What are the prerequisites for enrolling in the course?
The course assumes a basic understanding of programming concepts but does not require prior experience with Rust. Familiarity with machine learning concepts will be beneficial, as the course involves building an ML service. Additionally, knowledge of using cloud services like AWS S3 can be helpful but is not mandatory as the course covers setting up AWS credentials.
What projects will I build during the course?
Throughout the course, you will build a complete machine learning service in Rust. This includes developing a training pipeline to load data, prepare features with Polars, and train a model. You will also create a simple model store by uploading the model to Amazon S3 and fetching it from your service. Finally, you will build a REST API for predictions and deploy the application on Kubernetes.

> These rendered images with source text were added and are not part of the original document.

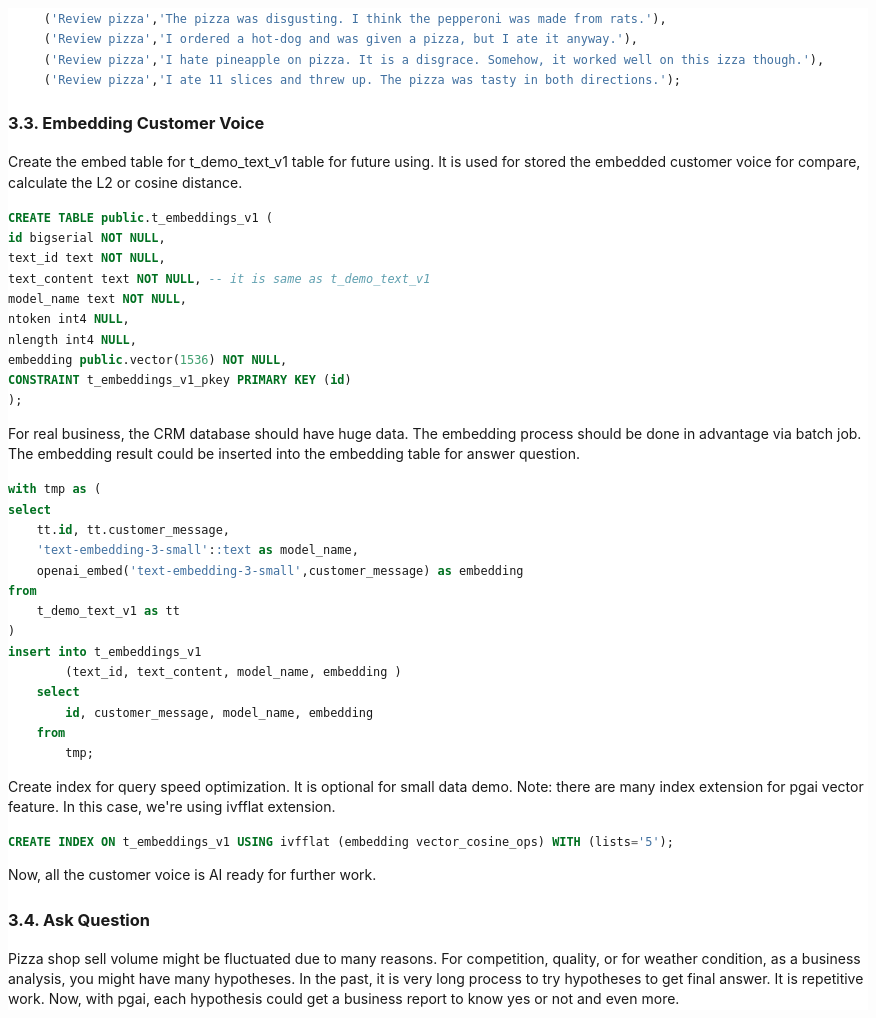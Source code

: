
 ```sql
	 ('Review pizza','The pizza was disgusting. I think the pepperoni was made from rats.'),
	 ('Review pizza','I ordered a hot-dog and was given a pizza, but I ate it anyway.'),
	 ('Review pizza','I hate pineapple on pizza. It is a disgrace. Somehow, it worked well on this izza though.'),
	 ('Review pizza','I ate 11 slices and threw up. The pizza was tasty in both directions.');
```

### 3.3. Embedding Customer Voice
Create the embed table for t_demo_text_v1 table for future using. It is used for stored the embedded customer voice for compare, calculate the L2 or cosine distance.
```sql
CREATE TABLE public.t_embeddings_v1 (
id bigserial NOT NULL,
text_id text NOT NULL, 
text_content text NOT NULL, -- it is same as t_demo_text_v1
model_name text NOT NULL,
ntoken int4 NULL,
nlength int4 NULL,
embedding public.vector(1536) NOT NULL,
CONSTRAINT t_embeddings_v1_pkey PRIMARY KEY (id)
);
```

For real business, the CRM database should have huge data. The embedding process should be done in advantage via batch job. The embedding result could be inserted into the embedding table for answer question.
```sql
with tmp as (
select
	tt.id, tt.customer_message,
	'text-embedding-3-small'::text as model_name,
	openai_embed('text-embedding-3-small',customer_message) as embedding
from
	t_demo_text_v1 as tt
)
insert into t_embeddings_v1 
		(text_id, text_content, model_name, embedding )
	select 
		id, customer_message, model_name, embedding
	from 
		tmp;
```

Create index for query speed optimization. It is optional for small data demo. 
Note: there are many index extension for pgai vector feature. In this case, we're using ivfflat extension.
```sql
CREATE INDEX ON t_embeddings_v1 USING ivfflat (embedding vector_cosine_ops) WITH (lists='5');

```
Now,  all the customer voice is AI ready for further work.

### 3.4. Ask Question
Pizza shop sell volume might be fluctuated due to many reasons. For competition, quality, or for weather condition, as a business analysis, you might have many hypotheses. In the past, it is very long process to try hypotheses to get final answer.  It is repetitive work. 
Now, with pgai, each hypothesis could get a business report to know yes or not and even more.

Who is the target audience for this course?
The course is designed for developers interested in learning Rust and applying it to machine learning services. It's suitable for those looking to enhance their skills in building scalable and efficient software, as well as individuals aiming to integrate Rust into their existing workflows, especially when performance and safety are critical.
How does the depth and scope of this course compare to similar courses?
This course emphasizes hands-on learning and practical application over theoretical instruction. Unlike some courses that focus heavily on Rust syntax and theoretical concepts, this course guides you through building a real-world ML service, covering essential topics like structs, traits, crates, and package use, while providing experience with tools like Polars, AWS S3, and Kubernetes.
What specific tools and platforms will I learn to use?
The course introduces several tools and platforms essential for developing a machine learning service in Rust. Key tools include rustc, cargo, rust-analyzer for Rust development, Polars for data manipulation, XGBoost for model training, AWS S3 for model storage, and Kubernetes for deployment. Additionally, you'll learn to use Clap for CLI parameters and Docker for containerization.
What topics or tools are not covered in this course?
The course does not cover advanced Rust topics beyond the basics necessary for building the ML service, such as memory management, concurrency, or low-level system programming. It focuses on the practical application of Rust in building an ML service, so topics like advanced data science techniques, other machine learning frameworks, and in-depth cloud infrastructure management are not included.
What is the estimated time commitment for completing the course?
The course consists of 64 lessons and is designed to be completed at a pace that accommodates interactive learning and practical application. While the exact time commitment can vary based on individual experience and learning speed, students should expect to engage with the material actively, including coding exercises, which may take several weeks to complete thoroughly.